Perhaps USPS Wouldn't Be In Such Trouble If It Didn't Have 682 Million Unsold Simpsons Stamps Sitting Around
The United States Postal Service is down in the financial dumps lately, after defaulting for the first time in its history on a $5.5 billion payment it owes the U.S. Treasury. It’s got another payment due for about the same amount next month that it will probably miss as well. That bright idea to produce 1 billion The Simpsons stamps isn’t looking so great right about now, as the USPS reports it only sold 318 million of them.
It isn’t just The Simpsons that are causing the USPS to hemorrhage cash, a new report from the Postal Service inspector general is calling out the entire commemorative stamp operation for being needlessly wasteful.

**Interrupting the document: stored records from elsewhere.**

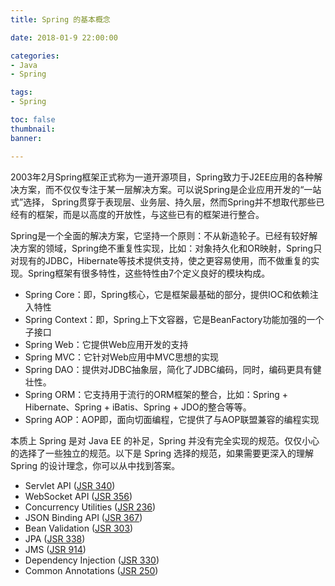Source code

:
 ```yaml
---
title: Spring 的基本概念

date: 2018-01-9 22:00:00

categories:
- Java
- Spring

tags:
- Spring

toc: false
thumbnail: 
banner: 

---
```



2003年2月Spring框架正式称为一道开源项目，Spring致力于J2EE应用的各种解决方案，而不仅仅专注于某一层解决方案。可以说Spring是企业应用开发的“一站式”选择， Spring贯穿于表现层、业务层、持久层，然而Spring并不想取代那些已经有的框架，而是以高度的开放性，与这些已有的框架进行整合。

<!-- more -->

Spring是一个全面的解决方案，它坚持一个原则：不从新造轮子。已经有较好解决方案的领域，Spring绝不重复性实现，比如：对象持久化和OR映射，Spring只对现有的JDBC，Hibernate等技术提供支持，使之更容易使用，而不做重复的实现。Spring框架有很多特性，这些特性由7个定义良好的模块构成。



-  Spring Core：即，Spring核心，它是框架最基础的部分，提供IOC和依赖注入特性
- Spring Context：即，Spring上下文容器，它是BeanFactory功能加强的一个子接口
- Spring Web：它提供Web应用开发的支持
- Spring MVC：它针对Web应用中MVC思想的实现
- Spring DAO：提供对JDBC抽象层，简化了JDBC编码，同时，编码更具有健壮性。
- Spring ORM：它支持用于流行的ORM框架的整合，比如：Spring + Hibernate、Spring + iBatis、Spring + JDO的整合等等。
- Spring AOP：AOP即，面向切面编程，它提供了与AOP联盟兼容的编程实现



本质上 Spring 是对 Java EE 的补足，Spring 并没有完全实现的规范。仅仅小心的选择了一些独立的规范。以下是 Spring 选择的规范，如果需要更深入的理解 Spring 的设计理念，你可以从中找到答案。

- Servlet API ([JSR 340](https://jcp.org/en/jsr/detail?id=340))
- WebSocket API ([JSR 356](https://www.jcp.org/en/jsr/detail?id=356))
- Concurrency Utilities ([JSR 236](https://www.jcp.org/en/jsr/detail?id=236))
- JSON Binding API ([JSR 367](https://jcp.org/en/jsr/detail?id=367))
- Bean Validation ([JSR 303](https://jcp.org/en/jsr/detail?id=303))
- JPA ([JSR 338](https://jcp.org/en/jsr/detail?id=338))
- JMS ([JSR 914](https://jcp.org/en/jsr/detail?id=914))
- Dependency Injection ([JSR 330](https://www.jcp.org/en/jsr/detail?id=330))
- Common Annotations ([JSR 250](https://jcp.org/en/jsr/detail?id=250)) 

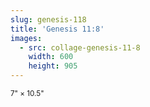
 ```yaml
---
slug: genesis-118
title: 'Genesis 11:8'
images:
  - src: collage-genesis-11-8
    width: 600
    height: 905
---
```

<small>7" × 10.5"</small>
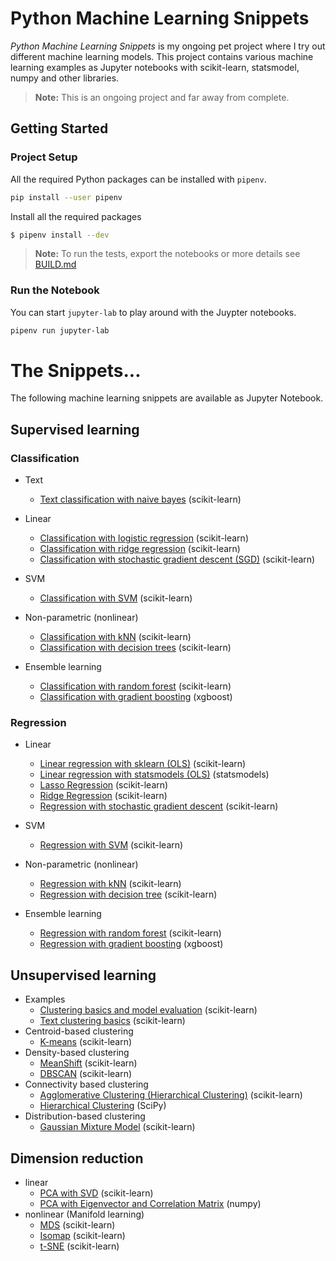 # Python Machine Learning Snippets

_Python Machine Learning Snippets_ is my ongoing pet project where I try out different machine learning models. This project contains various machine learning examples as Jupyter notebooks with scikit-learn, statsmodel, numpy and other libraries.

> **Note:** This is an ongoing project and far away from complete.

## Getting Started

### Project Setup

All the required Python packages can be installed with `pipenv`.

```bash
pip install --user pipenv
```

Install all the required packages

```bash
$ pipenv install --dev
```

> **Note:** To run the tests, export the notebooks or more details see [BUILD.md](BUILD.md)

### Run the Notebook

You can start `jupyter-lab` to play around with the Juypter notebooks.

```bash
pipenv run jupyter-lab
```

# The Snippets...

The following machine learning snippets are available as Jupyter Notebook.

## Supervised learning

### Classification

- Text

  - [Text classification with naive bayes](notebooks/supervised/text_classification/text_classification.ipynb) (scikit-learn)

- Linear

  - [Classification with logistic regression](notebooks/supervised/classification/linear/classification_logistic_regression.ipynb) (scikit-learn)
  - [Classification with ridge regression](notebooks/supervised/classification/linear/classification_ridge.ipynb) (scikit-learn)
  - [Classification with stochastic gradient descent (SGD)](notebooks/supervised/classification/linear/classification_sdg.ipynb) (scikit-learn)

- SVM

  - [Classification with SVM](notebooks/supervised/classification/svm/classification_svm.ipynb) (scikit-learn)

- Non-parametric (nonlinear)

  - [Classification with kNN](notebooks/supervised/classification/nonlinear/classification_kNN.ipynb) (scikit-learn)
  - [Classification with decision trees](notebooks/supervised/classification/nonlinear/classification_decision_trees.ipynb) (scikit-learn)

- Ensemble learning
  - [Classification with random forest](notebooks/supervised/classification/ensemble/classification_random_forest.ipynb) (scikit-learn)
  - [Classification with gradient boosting](notebooks/supervised/classification/ensemble/classification_xgboost.ipynb) (xgboost)

### Regression

- Linear

  - [Linear regression with sklearn (OLS)](notebooks/supervised/regression/linear/multiple_linear_regression_sklearn.ipynb) (scikit-learn)
  - [Linear regression with statsmodels (OLS)](notebooks/supervised/regression/linear/multiple_linear_regression_statsmodels.ipynb) (statsmodels)
  - [Lasso Regression](notebooks/supervised/regression/linear/regression_lasso.ipynb) (scikit-learn)
  - [Ridge Regression](notebooks/supervised/regression/linear/regression_ridge.ipynb) (scikit-learn)
  - [Regression with stochastic gradient descent](notebooks/supervised/regression/linear/regression_sgd.ipynb) (scikit-learn)

- SVM

  - [Regression with SVM](notebooks/supervised/regression/svm/regression_svm.ipynb) (scikit-learn)

- Non-parametric (nonlinear)
  - [Regression with kNN](notebooks/supervised/regression/nonlinear/regression_kNN.ipynb) (scikit-learn)
  - [Regression with decision tree](notebooks/supervised/regression/nonlinear/regression_tree.ipynb) (scikit-learn)
- Ensemble learning

  - [Regression with random forest](notebooks/supervised/regression/ensemble/regression_random_forest.ipynb) (scikit-learn)
  - [Regression with gradient boosting](notebooks/supervised/regression/ensemble/regression_xgboost.ipynb) (xgboost)

## Unsupervised learning

- Examples
  - [Clustering basics and model evaluation](notebooks/unsupervised/clustering/clustering_basics_model_evaluation.ipynb) (scikit-learn)
  - [Text clustering basics](notebooks/unsupervised/clustering/clustering_text.ipynb) (scikit-learn)
- Centroid-based clustering
  - [K-means](notebooks/unsupervised/clustering/kmeans/clustering_kmeans.ipynb) (scikit-learn)
- Density-based clustering
  - [MeanShift](notebooks/unsupervised/clustering/meanshift/clustering_meanshift.ipynb) (scikit-learn)
  - [DBSCAN](notebooks/unsupervised/clustering/dbscan/clustering_dbscan.ipynb) (scikit-learn)
- Connectivity based clustering
  - [Agglomerative Clustering (Hierarchical Clustering)](notebooks/unsupervised/clustering/agglomerative/clustering_agglomerative.ipynb) (scikit-learn)
  - [Hierarchical Clustering](notebooks/unsupervised/clustering/hclust/clustering_hclust.ipynb) (SciPy)
- Distribution-based clustering
  - [Gaussian Mixture Model](notebooks/unsupervised/clustering/gaussian_mixture/clustering_gaussian_mixture.ipynb) (scikit-learn)

## Dimension reduction

- linear
  - [PCA with SVD](notebooks/unsupervised/dimensionality_reduction/pca/dimensionality_reduction_pca.ipynb) (scikit-learn)
  - [PCA with Eigenvector and Correlation Matrix](notebooks/unsupervised/dimensionality_reduction/eigen/dimensionality_reduction_eigen.ipynb) (numpy)
- nonlinear (Manifold learning)
  - [MDS](notebooks/unsupervised/dimensionality_reduction/mds/dimensionality_reduction_mds.ipynb) (scikit-learn)
  - [Isomap](notebooks/unsupervised/dimensionality_reduction/isomap/dimensionality_reduction_isomap.ipynb) (scikit-learn)
  - [t-SNE](notebooks/unsupervised/dimensionality_reduction/tsne/dimensionality_reduction_tsne.ipynb) (scikit-learn)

The USPS stands to lose around $1.2 million in printing costs just on those stamps from 2009 and 2010 featuring Homer, Marge, Lisa, Bart and Maggie to mark the show’s 20th anniversary— and they’re totally useless now as they’re 44-cent stamps. Mailing a letter now costs 45-cents.
In a section of the report entitled “Excessive Commemorative and Special Issue Stamps,” via Bloomberg, the Inspector General lays out how the USPS overproduced 2.1 billion commemorative and special issue stamps during 2009 and 2010, including the example of the wasted Simpsons stamps. Another under-performer includes a Flags of our Nation series, which was overproduced by 380 million stamps, costing the USPS $716,000.
The report notes: “Nearly twice as many Simpsons stamps were printed than the most popular commemorative ever issued.” That would be the a 29-cent stamp issued in 1993 to honor what would’ve been Elvis Presley’s 58th birthday.
It adds that the Postal Service overproduced stamp stock for 37 of the 50 stamps issued during 2009 and 2010 by an average of 34%, and says it “did not identify concerns with underproduction of stamp stock, as officials ordered and distributed additional stamp stock as necessary.”
The Inspector General’s office says it the forever stamp has solved a lot of problems, since it doesn’t have to be thrown away if it isn’t used.
“The forever stamp has gone a long way in preventing overproduction,” said Janet Sorensen, director of marketing and service in the IG’s office and leader of the audit team that produced the report. “They need to get a better process for projecting the need, and they are implementing that type of process.”
D’oh! USPS Stuck With 682 Million Unsold Simpsons Stamps [Bloomberg]
Stamp Manufacturing and Inventory Management Audit Report [Office of Inspector General United States Postal Service]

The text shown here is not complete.